A few years ago I was manning the grill in our backyard on the day of the Preakness Stakes, run quite literally across the street at Pimlico. As I tended to the burgers, frankfurters and BBQ chicken I was buffeted by a blast of noise from the sky that was immediately distinct from the single engine props tugging their advertisements for surprisingly affordable auto insurance and no recovery-no fee legal representation. I looked up in time to see a trio of warcraft in formation, including a vintage WWII fighter and, ominously, a B-2 Stealth Bomber. Given my pedigree as the son of two peace activists, as well as the pro-peace positions I had clearly staked out in high stakes debates with the Republican wing of my personal coterie, one might have expected me to react, if not with the bout of actual (i.e. not existential ) nausea that my father succumbed to on the night of Ronald Reagan’s decisive 1980 election, then at least with a pause to consider the fates of all those on the receiving end of the Stealth Bomber’s payload in Kosovo, Afghanistan, and Iraq. (Just how many have been killed by the Stealth’s delivery of over 1.5 million pounds of munitions, we may never know, though the dead do include several staff from the Chinese embassy mistakenly targeted in the Kosovo operations in 1999. Other “mistaken” targets lack the clout to merit inclusion on Wikipedia. (http://en.wikipedia.org/wiki/Northrop_Grumman_B-2_Spirit ) Instead, I ran around the backyard, in the presence of my wife, her cousin Jason, and my three daughters whooping and hollering as if UNC hoops had just beaten Duke at the buzzer.
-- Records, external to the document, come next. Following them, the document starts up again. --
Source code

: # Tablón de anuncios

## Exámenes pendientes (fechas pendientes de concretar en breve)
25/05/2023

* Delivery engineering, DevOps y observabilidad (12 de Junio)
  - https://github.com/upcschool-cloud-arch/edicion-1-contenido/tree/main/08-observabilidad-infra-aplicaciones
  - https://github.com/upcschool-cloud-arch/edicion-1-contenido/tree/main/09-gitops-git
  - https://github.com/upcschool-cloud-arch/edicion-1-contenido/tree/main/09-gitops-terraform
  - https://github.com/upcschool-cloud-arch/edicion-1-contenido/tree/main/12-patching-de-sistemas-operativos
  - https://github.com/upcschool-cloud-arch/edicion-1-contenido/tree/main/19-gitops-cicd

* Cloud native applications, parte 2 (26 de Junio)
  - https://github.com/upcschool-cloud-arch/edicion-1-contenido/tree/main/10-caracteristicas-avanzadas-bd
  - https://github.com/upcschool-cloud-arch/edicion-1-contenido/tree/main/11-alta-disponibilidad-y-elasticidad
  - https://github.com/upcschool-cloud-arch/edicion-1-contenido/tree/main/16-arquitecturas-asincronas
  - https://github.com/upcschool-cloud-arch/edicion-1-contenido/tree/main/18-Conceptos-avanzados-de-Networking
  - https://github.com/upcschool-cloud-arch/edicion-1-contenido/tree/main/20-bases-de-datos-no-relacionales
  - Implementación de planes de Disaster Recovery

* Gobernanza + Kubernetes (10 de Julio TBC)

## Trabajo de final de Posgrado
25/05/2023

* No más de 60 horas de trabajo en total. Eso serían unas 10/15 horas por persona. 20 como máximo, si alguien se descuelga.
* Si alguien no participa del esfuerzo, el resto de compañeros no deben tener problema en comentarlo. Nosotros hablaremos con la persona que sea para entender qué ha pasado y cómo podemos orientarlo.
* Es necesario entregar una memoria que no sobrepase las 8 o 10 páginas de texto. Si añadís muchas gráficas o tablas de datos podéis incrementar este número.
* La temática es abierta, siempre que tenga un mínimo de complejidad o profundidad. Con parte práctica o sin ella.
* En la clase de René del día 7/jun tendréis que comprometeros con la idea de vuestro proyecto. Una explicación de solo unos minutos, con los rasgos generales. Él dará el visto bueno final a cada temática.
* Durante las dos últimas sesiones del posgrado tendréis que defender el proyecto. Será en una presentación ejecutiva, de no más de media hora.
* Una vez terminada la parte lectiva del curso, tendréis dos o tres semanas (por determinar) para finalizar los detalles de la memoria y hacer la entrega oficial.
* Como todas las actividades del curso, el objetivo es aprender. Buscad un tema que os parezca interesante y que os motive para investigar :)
I was, for the brief duration of the flyover and its immediate sonic aftermath, alive.

Power’s hook is all in the feeling. As the shadow of the Stealth Bomber touched my kith and kin I exalted in the visceral sense that since this was America’s plane it was also my plane, one that might drop bombs on homes far, far away, but never on mine. The strangest thing about the American empire is that we are a really existing democracy, making all of us voting taxpayers into little emperors. My “Yee-Haww!” as the planes flew over may have sounded like Bo and Luke Duke jumping over yet another creek in their politically incorrect Dodge Charger, but was actually a direct translation of Leonardo DiCaprio’s “I’m the king of the world!”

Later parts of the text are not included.